Ignorance is Bliss: Amazon Prime’s Bliss Best Left on the Shelf

Bliss movie poster CR: Prime Video

⭐2/10⭐

The beginning of Bliss (2021) is fairly promising, with a sudden Matrix-esque jump into sci-fi action. Overdone, maybe. But done well? Acceptable. 

Spoiler alerts. 

Greg Wittle (Owen Wilson) works in IT, and is fired because he’s.. spacey and automation is taking over the world? The full reason is unclear, but he finds himself in sudden danger when he inadvertently kills his boss and flees into the bar across the street. 

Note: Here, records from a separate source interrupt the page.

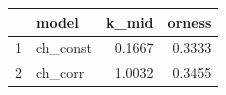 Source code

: \begin{table}[ht]
\centering
\begin{tabular}{rlrr}
  \hline
 & model & k\_mid & orness \\
  \hline
1 & ch\_const & 0.1667 & 0.3333 \\
  2 & ch\_corr & 1.0032 & 0.3455 \\
   \hline
\end{tabular}
\end{table}
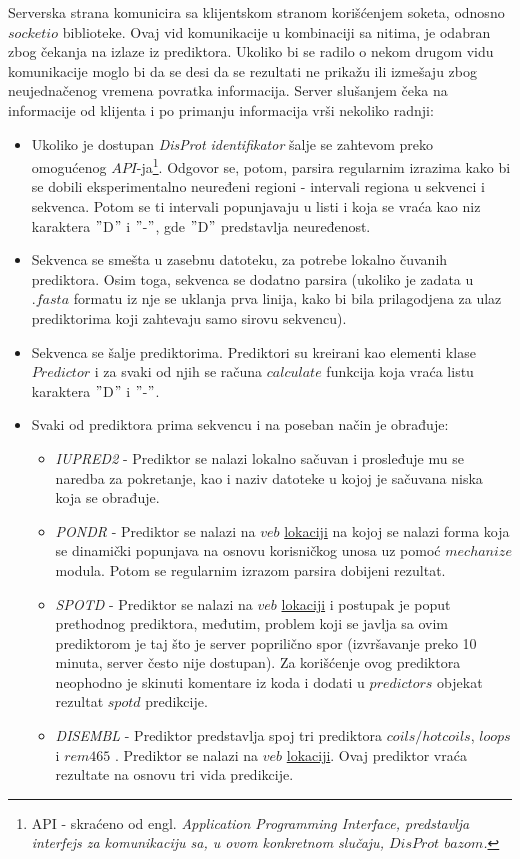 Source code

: Serverska strana komunicira sa klijentskom stranom korišćenjem soketa, odnosno $socketio$ biblioteke. Ovaj vid komunikacije u kombinaciji sa nitima, je odabran zbog čekanja na izlaze iz prediktora. Ukoliko bi se radilo o nekom drugom vidu komunikacije moglo bi da se desi da se rezultati ne prikažu ili izmešaju zbog neujednačenog vremena povratka informacija. Server slušanjem čeka na informacije od klijenta i po primanju informacija vrši nekoliko radnji:
\begin{itemize}
\item Ukoliko je dostupan \textit{DisProt} \textit{identifikator} šalje se zahtevom preko omogućenog $API$-ja\footnote{API - skraćeno od engl. \em{Application Programming Interface}, predstavlja interfejs za komunikaciju sa, u ovom konkretnom slučaju, $DisProt$ $bazom$. }. Odgovor se, potom, parsira regularnim izrazima kako bi se dobili eksperimentalno neuređeni regioni - intervali regiona u sekvenci i sekvenca. Potom se ti intervali popunjavaju u listi i koja se vraća kao niz karaktera $"$D$"$ i $"$-$"$, gde $"$D$"$ predstavlja neuređenost.
\item Sekvenca se smešta u zasebnu datoteku, za potrebe lokalno čuvanih prediktora. Osim toga, sekvenca se dodatno parsira (ukoliko je zadata u $.fasta$ formatu iz nje se uklanja prva linija, kako bi bila prilagodjena za ulaz prediktorima koji zahtevaju samo sirovu sekvencu).
\item Sekvenca se šalje prediktorima. Prediktori su kreirani kao elementi klase $Predictor$ i za svaki od njih se računa $calculate$ funkcija koja vraća listu karaktera $"$D$"$ i $"$-$"$.
\item Svaki od prediktora prima sekvencu i na poseban način je obrađuje:
	\begin{itemize}
	\item \textit{IUPRED2} - Prediktor se nalazi lokalno sačuvan i prosleđuje mu se naredba za pokretanje, kao i naziv datoteke u kojoj je sačuvana niska koja se obrađuje.  
	\item \textit{PONDR} - Prediktor se nalazi na $veb$  \href{http://www.pondr.com/cgi-bin/pondr.cgi}{lokaciji} na kojoj se nalazi forma koja se dinamički popunjava na osnovu korisničkog unosa uz pomoć $mechanize$ modula. Potom se regularnim izrazom parsira dobijeni rezultat.  
	\item \textit{SPOTD} - Prediktor se nalazi na $veb$ \href{http://sparks-lab.org/server/SPOT-disorder/}{lokaciji} i postupak je poput prethodnog prediktora, međutim, problem koji se javlja sa ovim prediktorom je taj što je server poprilično spor (izvršavanje preko 10 minuta, server često nije dostupan). Za korišćenje ovog prediktora neophodno je skinuti komentare iz koda i dodati u $predictors$ objekat rezultat $spotd$ predikcije.
	\item \textit{DISEMBL} - Prediktor predstavlja spoj tri prediktora $coils/hotcoils$, $loops$ i $rem465$ . Prediktor se nalazi na $veb$ \href{http://dis.embl.de/cgiDict.py}{lokaciji}. Ovaj prediktor vraća rezultate na osnovu tri vida predikcije. 
	\end{itemize}
\end{itemize}

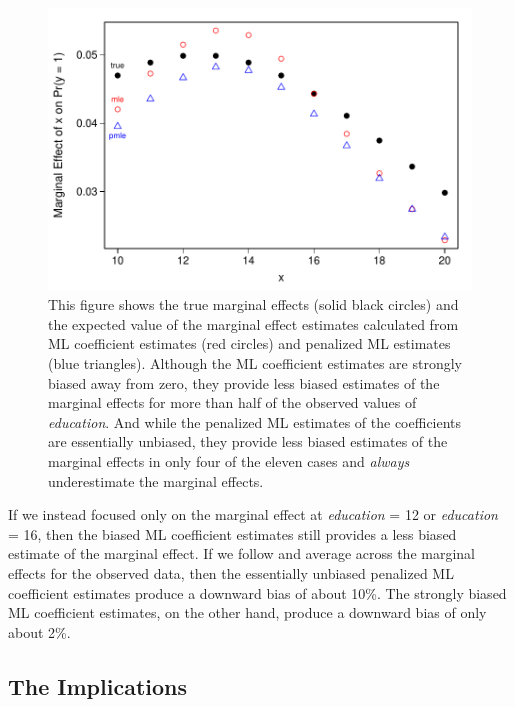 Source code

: \documentclass[12pt]{article}
\begin{document}
\begin{figure}[h!]
\begin{center}
\includegraphics[scale = 0.7]{figs/logit-me-bias.pdf}
\caption{This figure shows the true marginal effects (solid black circles) and the expected value of the marginal effect estimates calculated from ML coefficient estimates (red circles) and penalized ML estimates (blue triangles). 
Although the ML coefficient estimates are strongly biased away from zero, they provide less biased estimates of the marginal effects for more than half of the observed values of \textit{education}. 
And while the penalized ML estimates of the coefficients are essentially unbiased, they provide less biased estimates of the marginal effects in only four of the eleven cases and \textit{always} underestimate the marginal effects.}\label{fig:logit-me-bias}
\end{center}
\end{figure}

If we instead focused only on the marginal effect at \textit{education} = 12 or \textit{education} = 16, then the biased ML coefficient estimates still provides a less biased estimate of the marginal effect. 
If we follow \cite{HanmerKalkan2013} and average across the marginal effects for the observed data, then the essentially unbiased penalized ML coefficient estimates produce a downward bias of about 10\%. 
The strongly biased ML coefficient estimates, on the other hand, produce a downward bias of only about 2\%.

\subsection*{The Implications}
\end{document}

Here he meets a mysterious woman clad in some sort of boho punk getup (Salma Hayek). She tells him they are the only two who are real, and convinces him quickly that their world is nothing but a simulation. Her argument? Small magic crystals that let you manipulate reality. Greg is convinced, and the two go off on an adventure beginning in a homeless camp that lasts days or weeks or perhaps months. The timeline becomes increasingly blurrier as the film progresses. 

After an argument, she takes him back to “the real world” with the use of another special crystal and it’s there that her blissful world, where she is an esteemed researcher, begins to blend with their other world of homelessness, 9-5s, and magic crystals.

I won’t spoil the ending, but despite an honestly wonderful cast (Bill Nye makes several appearances), this film sucks. 

The storyline becomes confusing to follow despite heavy handed foreshadowing, and as we witness Greg’s mental decline both worlds become unsettling and wrong. 

The film tries desperately to both uplift and condemn automation and technology (ironic for Amazon), while trying to humanize addiction and yet ultimately failing to convey its harsh reality. 

The writers really thought they had something, but the only thing that stuck out about this film was its lack of profundity.